In classification problem we have an input image and our task is to label that image only. But sometimes we might want to know the label of the image as well as the location. This prroblem is known as classification and locaalizatioon. For example in our example the cat is on a field. Our task is to label the image as cat and the location as field. We already know the classifcation process. Here, localization refers to the bounding box of the object (in our example bounding box around the cat).

The differences between object detection and "classification and localization" is that in the former problem we may have multiple object but in latter case there is only one object.

### Procedure

We take our input image and pass it through a giant convolutional neural network(in our example: Alex Net) which will summarize the input image into a vector. Now unlike classification problem, we will feed this vector into two separate fully connceted layers instead of one. One will give class scores and the other will give four numbers height, width and the coordinates of the bounding box x and y. 

Now we will have two losses for this two different outputs. Moreover, we do this task in a fully supervised way. We assume that each of out training images are annoted with both a category label and also a ground truth bounding box for that category in the image. So, now we have two loss functions as well. One is famous softmax loss and the other is simply L2 loss. We might take other loss functions for the second case like L1, smooth L1 etc..

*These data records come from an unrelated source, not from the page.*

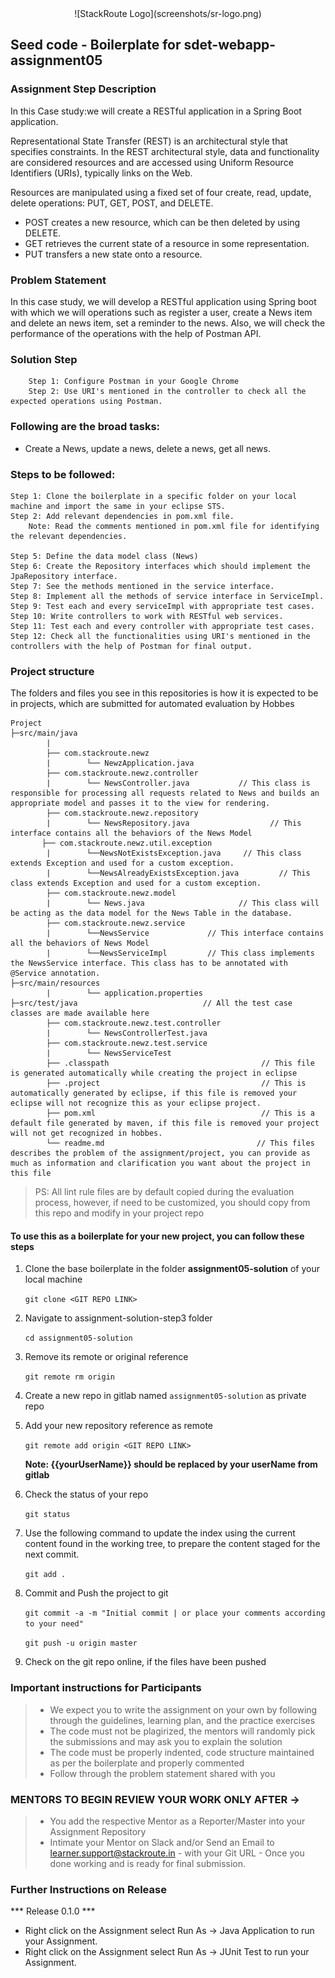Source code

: <div align="center">
 ![StackRoute Logo](screenshots/sr-logo.png)
</div>

## Seed code - Boilerplate for sdet-webapp-assignment05

### Assignment Step Description

In this Case study:we will create a RESTful application in a Spring Boot application.

Representational State Transfer (REST) is an architectural style that specifies constraints. 
In the REST architectural style, data and functionality are considered resources and are accessed using Uniform Resource Identifiers (URIs), typically links on the Web.

Resources are manipulated using a fixed set of four create, read, update, delete operations: PUT, GET, POST, and DELETE. 
 - POST creates a new resource, which can be then deleted by using DELETE. 
 - GET retrieves the current state of a resource in some representation. 
 - PUT transfers a new state onto a resource. 

### Problem Statement

In this case study, we will develop a RESTful application using Spring boot with which we will operations such as register a user, create a News item and delete an news item, set a reminder to the news. Also, we will check the performance of the operations with the help of Postman API.

### Solution Step

        Step 1: Configure Postman in your Google Chrome
        Step 2: Use URI's mentioned in the controller to check all the expected operations using Postman.

### Following are the broad tasks:

 - Create a News, update a news, delete a news, get all news.

 

### Steps to be followed:

    Step 1: Clone the boilerplate in a specific folder on your local machine and import the same in your eclipse STS.
    Step 2: Add relevant dependencies in pom.xml file. 
        Note: Read the comments mentioned in pom.xml file for identifying the relevant dependencies. 
  
    Step 5: Define the data model class (News)
    Step 6: Create the Repository interfaces which should implement the JpaRepository interface.
    Step 7: See the methods mentioned in the service interface.
    Step 8: Implement all the methods of service interface in ServiceImpl.
    Step 9: Test each and every serviceImpl with appropriate test cases.
    Step 10: Write controllers to work with RESTful web services. 
    Step 11: Test each and every controller with appropriate test cases.
    Step 12: Check all the functionalities using URI's mentioned in the controllers with the help of Postman for final output.
    

### Project structure

The folders and files you see in this repositories is how it is expected to be in projects, which are submitted for automated evaluation by Hobbes

    Project
    ├─src/main/java
            |
            ├── com.stackroute.newz 
            |        └── NewzApplication.java
            ├── com.stackroute.newz.controller
            |        └── NewsController.java           // This class is responsible for processing all requests related to News and builds an appropriate model and passes it to the view for rendering.
            ├── com.stackroute.newz.repository
            |        └── NewsRepository.java                  // This interface contains all the behaviors of the News Model
           ├── com.stackroute.newz.util.exception
            |        └──NewsNotExistsException.java     // This class extends Exception and used for a custom exception. 
            |        └──NewsAlreadyExistsException.java         // This class extends Exception and used for a custom exception. 
            ├── com.stackroute.newz.model
            |        └── News.java                     // This class will be acting as the data model for the News Table in the database.
            ├── com.stackroute.newz.service
            |        └──NewsService             // This interface contains all the behaviors of News Model
            |        └──NewsServiceImpl         // This class implements the NewsService interface. This class has to be annotated with @Service annotation.
    ├─src/main/resources
            |        └── application.properties    
    ├─src/test/java                            // All the test case classes are made available here
            ├── com.stackroute.newz.test.controller                  
            |        └── NewsControllerTest.java
            ├── com.stackroute.newz.test.service
            |        └── NewsServiceTest
            ├── .classpath                                  // This file is generated automatically while creating the project in eclipse
            ├── .project                                    // This is automatically generated by eclipse, if this file is removed your eclipse will not recognize this as your eclipse project. 
            ├── pom.xml                                     // This is a default file generated by maven, if this file is removed your project will not get recognized in hobbes.
            └── readme.md                                  // This files describes the problem of the assignment/project, you can provide as much as information and clarification you want about the project in this file

> PS: All lint rule files are by default copied during the evaluation process, however, if need to be customized, you should copy from this repo and modify in your project repo


#### To use this as a boilerplate for your new project, you can follow these steps

1. Clone the base boilerplate in the folder **assignment05-solution** of your local machine
     
    `git clone <GIT REPO LINK>`

2. Navigate to assignment-solution-step3 folder

    `cd assignment05-solution`

3. Remove its remote or original reference

     `git remote rm origin`

4. Create a new repo in gitlab named `assignment05-solution` as private repo

5. Add your new repository reference as remote

     `git remote add origin <GIT REPO LINK>`

     **Note: {{yourUserName}} should be replaced by your userName from gitlab**

5. Check the status of your repo 
     
     `git status`

6. Use the following command to update the index using the current content found in the working tree, to prepare the content staged for the next commit.

     `git add .`
 
7. Commit and Push the project to git

     `git commit -a -m "Initial commit | or place your comments according to your need"`

     `git push -u origin master`

8. Check on the git repo online, if the files have been pushed

### Important instructions for Participants
> - We expect you to write the assignment on your own by following through the guidelines, learning plan, and the practice exercises
> - The code must not be plagirized, the mentors will randomly pick the submissions and may ask you to explain the solution
> - The code must be properly indented, code structure maintained as per the boilerplate and properly commented
> - Follow through the problem statement shared with you

### MENTORS TO BEGIN REVIEW YOUR WORK ONLY AFTER ->
> - You add the respective Mentor as a Reporter/Master into your Assignment Repository
> - Intimate your Mentor on Slack and/or Send an Email to learner.support@stackroute.in - with your Git URL - Once you done working and is ready for final submission.


### Further Instructions on Release

*** Release 0.1.0 ***

- Right click on the Assignment select Run As -> Java Application to run your Assignment.
- Right click on the Assignment select Run As -> JUnit Test to run your Assignment.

![alt text](images/cl1.PNG)

Now we have two scalars(two losses) for gradient computing and we want to minimize both. To do so we will take another hyperparameters that gives us some weights. Now we will take wighted sum of these loss functions to give our final scalar loss. Then we will take gradients w.r.t. this new scalar(weighted loss).

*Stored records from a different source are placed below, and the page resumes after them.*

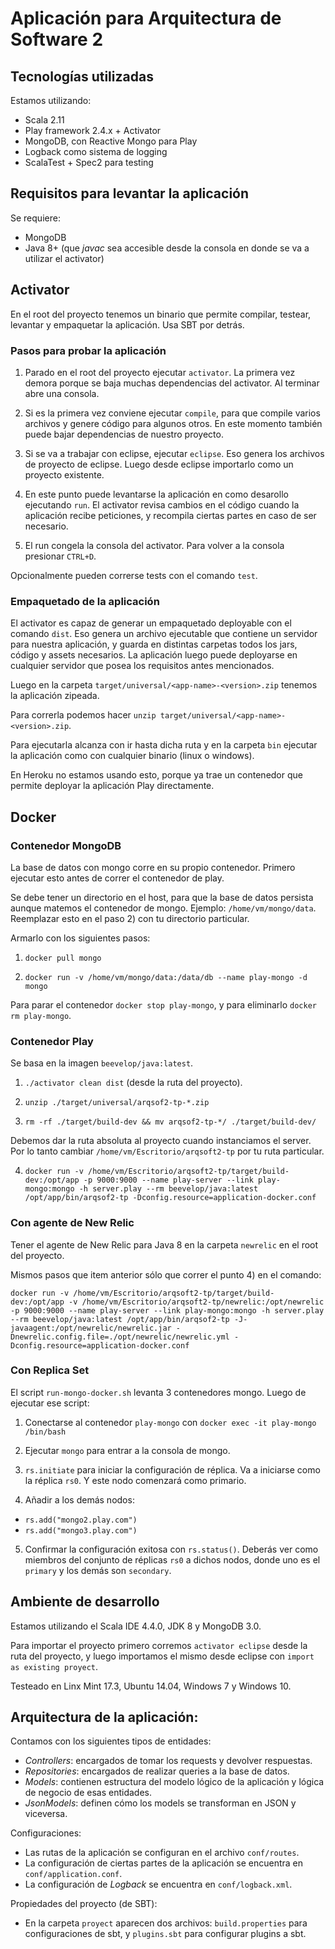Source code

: # Aplicación para Arquitectura de Software 2

## Tecnologías utilizadas

Estamos utilizando:
- Scala 2.11
- Play framework 2.4.x + Activator
- MongoDB, con Reactive Mongo para Play
- Logback como sistema de logging
- ScalaTest + Spec2 para testing

## Requisitos para levantar la aplicación

Se requiere:
- MongoDB
- Java 8+ (que *javac* sea accesible desde la consola en donde se va a utilizar el activator)

## Activator

En el root del proyecto tenemos un binario que permite compilar, testear, levantar y empaquetar la aplicación. Usa SBT por detrás.

### Pasos para probar la aplicación

1) Parado en el root del proyecto ejecutar `activator`. La primera vez demora porque se baja muchas dependencias del activator. Al terminar abre una consola.

2) Si es la primera vez conviene ejecutar `compile`, para que compile varios archivos y genere código para algunos otros. En este momento también puede bajar dependencias de nuestro proyecto.

3) Si se va a trabajar con eclipse, ejecutar `eclipse`. Eso genera los archivos de proyecto de eclipse. Luego desde eclipse importarlo como un proyecto existente.

4) En este punto puede levantarse la aplicación en como desarollo ejecutando `run`. El activator revisa cambios en el código cuando la aplicación recibe peticiones, y recompila ciertas partes en caso de ser necesario.

5) El run congela la consola del activator. Para volver a la consola presionar `CTRL+D`.

Opcionalmente pueden correrse tests con el comando `test`.

### Empaquetado de la aplicación

El activator es capaz de generar un empaquetado deployable con el comando `dist`. Eso genera un archivo ejecutable que contiene un servidor para nuestra aplicación, y guarda en distintas carpetas todos los jars, código y assets necesarios. La aplicación luego puede deployarse en cualquier servidor que posea los requisitos antes mencionados.

Luego en la carpeta `target/universal/<app-name>-<version>.zip` tenemos la aplicación zipeada.

Para correrla podemos hacer `unzip target/universal/<app-name>-<version>.zip`.

Para ejecutarla alcanza con ir hasta dicha ruta y en la carpeta `bin` ejecutar la aplicación como con cualquier binario (linux o windows).

En Heroku no estamos usando esto, porque ya trae un contenedor que permite deployar la aplicación Play directamente.

## Docker

### Contenedor MongoDB

La base de datos con mongo corre en su propio contenedor. Primero ejecutar esto antes de correr el contenedor de play.

Se debe tener un directorio en el host, para que la base de datos persista aunque matemos el contenedor de mongo. Ejemplo:
`/home/vm/mongo/data`. Reemplazar esto en el paso 2) con tu directorio particular.

Armarlo con los siguientes pasos:

1) `docker pull mongo`

2) `docker run -v /home/vm/mongo/data:/data/db --name play-mongo -d mongo`

Para parar el contenedor `docker stop play-mongo`, y para eliminarlo `docker rm play-mongo`.

### Contenedor Play

Se basa en la imagen `beevelop/java:latest`.

1) `./activator clean dist` (desde la ruta del proyecto).

2) `unzip ./target/universal/arqsof2-tp-*.zip`

3) `rm -rf ./target/build-dev && mv arqsof2-tp-*/ ./target/build-dev/`

Debemos dar la ruta absoluta al proyecto cuando instanciamos el server. Por lo tanto cambiar `/home/vm/Escritorio/arqsoft2-tp` por tu ruta particular.

4) `docker run -v /home/vm/Escritorio/arqsoft2-tp/target/build-dev:/opt/app -p 9000:9000 --name play-server --link play-mongo:mongo -h server.play --rm beevelop/java:latest /opt/app/bin/arqsof2-tp -Dconfig.resource=application-docker.conf`

### Con agente de New Relic

Tener el agente de New Relic para Java 8 en la carpeta `newrelic` en el root del proyecto.

Mismos pasos que item anterior sólo que correr el punto 4) en el comando:

`docker run -v /home/vm/Escritorio/arqsoft2-tp/target/build-dev:/opt/app -v /home/vm/Escritorio/arqsoft2-tp/newrelic:/opt/newrelic -p 9000:9000 --name play-server --link play-mongo:mongo -h server.play --rm beevelop/java:latest /opt/app/bin/arqsof2-tp -J-javaagent:/opt/newrelic/newrelic.jar -Dnewrelic.config.file=./opt/newrelic/newrelic.yml -Dconfig.resource=application-docker.conf`

### Con Replica Set

El script `run-mongo-docker.sh` levanta 3 contenedores mongo. Luego de ejecutar ese script:

1) Conectarse al contenedor `play-mongo` con `docker exec -it play-mongo /bin/bash`

2) Ejecutar `mongo` para entrar a la consola de mongo.

3) `rs.initiate` para iniciar la configuración de réplica. Va a iniciarse como la réplica `rs0`. Y este nodo comenzará como primario.

4) Añadir a los demás nodos:
  - `rs.add("mongo2.play.com")`
  - `rs.add("mongo3.play.com")`

5) Confirmar la configuración exitosa con `rs.status()`. Deberás ver como miembros del conjunto de réplicas `rs0` a dichos nodos, donde uno es el `primary` y los demás son `secondary`.

## Ambiente de desarrollo

Estamos utilizando el Scala IDE 4.4.0, JDK 8 y MongoDB 3.0.

Para importar el proyecto primero corremos `activator eclipse` desde la ruta del proyecto, y luego importamos el mismo desde eclipse con `import as existing proyect`.

Testeado en Linx Mint 17.3, Ubuntu 14.04, Windows 7 y Windows 10.

## Arquitectura de la aplicación:

Contamos con los siguientes tipos de entidades:
- *Controllers*: encargados de tomar los requests y devolver respuestas.
- *Repositories*: encargados de realizar queries a la base de datos.
- *Models*: contienen estructura del modelo lógico de la aplicación y lógica de negocio de esas entidades.
- *JsonModels*: definen cómo los models se transforman en JSON y viceversa.

Configuraciones:
- Las rutas de la aplicación se configuran en el archivo `conf/routes`.
- La configuración de ciertas partes de la aplicación se encuentra en `conf/application.conf`.
- La configuración de *Logback* se encuentra en `conf/logback.xml`.

Propiedades del proyecto (de SBT):
- En la carpeta `proyect` aparecen dos archivos: `build.properties` para configuraciones de sbt, y `plugins.sbt` para configurar plugins a sbt.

This is also tricky because, this additional hyperparameter is to be set. We can apply different set of this hyperparameter and observe which performs better.

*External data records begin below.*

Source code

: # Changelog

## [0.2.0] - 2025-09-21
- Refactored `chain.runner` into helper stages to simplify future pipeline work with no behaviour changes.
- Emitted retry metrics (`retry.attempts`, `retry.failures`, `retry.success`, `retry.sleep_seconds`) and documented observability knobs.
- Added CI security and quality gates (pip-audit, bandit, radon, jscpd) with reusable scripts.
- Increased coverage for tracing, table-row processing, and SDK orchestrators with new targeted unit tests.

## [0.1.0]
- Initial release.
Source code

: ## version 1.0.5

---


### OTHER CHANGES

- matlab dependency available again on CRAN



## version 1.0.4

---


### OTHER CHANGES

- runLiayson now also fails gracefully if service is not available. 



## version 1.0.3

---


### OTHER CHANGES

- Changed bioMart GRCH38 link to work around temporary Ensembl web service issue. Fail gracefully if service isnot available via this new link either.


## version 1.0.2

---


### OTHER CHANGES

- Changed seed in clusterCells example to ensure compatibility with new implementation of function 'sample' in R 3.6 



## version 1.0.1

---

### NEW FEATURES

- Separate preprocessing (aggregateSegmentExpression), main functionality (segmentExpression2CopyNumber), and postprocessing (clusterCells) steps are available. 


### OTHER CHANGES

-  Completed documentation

This proess of classification and localization can be applied to human pose estimation. In this case, the input is an image of a person and we want to output the positions of the joints for that person. This will allow the network to prdict where the his arms were, where his legs were staff like that.

We assume every person has same number of joints naturally. However it might not be the case all the time, but it works for the network. Generally the datasets for this problem defines a person's pose by 14 joint positions, their feet, knees, their hips etc. Therefore our task will be to output 14 numbers giving the (x,y) co-ordinates for each of the joints. We will apply regression loss(other than softmax and cross entropy loss) on each of those 14 predicted points and train the network with back propagation again.

![alt text](images/cl2.PNG) ![alt text](images/cl3.PNG) 

### Implementation

Now, it's time for implementation of what we learned about calssification and localization.

In [6]:
#import libraries
import tensorflow as tf
from tensorflow import keras
import numpy as np
import tensorflow_datasets as tfds
from tensorflow.keras import layers, Model
from tensorflow.keras.utils import to_categorical

In [7]:
# Load PASCAL VOC dataset
(ds_train, ds_test), ds_info = tfds.load('voc',
 split=['train', 'validation'],
 with_info=True)


In [8]:
print(ds_info)

tfds.core.DatasetInfo(
    name='voc',
    full_name='voc/2007/4.0.0',
    description="""
    This dataset contains the data from the PASCAL Visual Object Classes Challenge,
    corresponding to the Classification and Detection competitions.
    
    In the Classification competition, the goal is to predict the set of labels
    contained in the image, while in the Detection competition the goal is to
    predict the bounding box and label of each individual object.
    annotations.
    """,
    config_description="""
    This dataset contains the data from the PASCAL Visual Object Classes Challenge
    2007, a.k.a. VOC2007.
    
    A total of 9963 images are included in this dataset, where each image
    contains a set of objects, out of 20 different classes, making a total of
    24640 annotated objects.
    
    """,
    homepage='http://host.robots.ox.ac.uk/pascal/VOC/voc2007/',
    data_path='C:\\Users\\klikh\\tensorflow_datasets\\voc\\2007\\4.0.0',
    file_format=tfrecord,
   

In [9]:
# Function to filter examples with a single object
def filter_single_object_examples(dataset):
    single_object_images = []
    single_object_annotations = []
    single_object_classes = []

    for example in dataset:
        if len(example['objects']['bbox']) == 1:  # Check if there's a single object
            single_object_images.append(example['image'])
            single_object_annotations.append(example['objects']['bbox'][0])  # Select the only annotation
            single_object_classes.append(example['labels'])  # Assuming label is the key for the class

    return single_object_images, single_object_classes, single_object_annotations


In [10]:
# Filter train and test datasets for single object examples
x_train, y_train_class,y_train_annotations= filter_single_object_examples(ds_train)
x_test, y_test_class,y_test_annotations = filter_single_object_examples(ds_test)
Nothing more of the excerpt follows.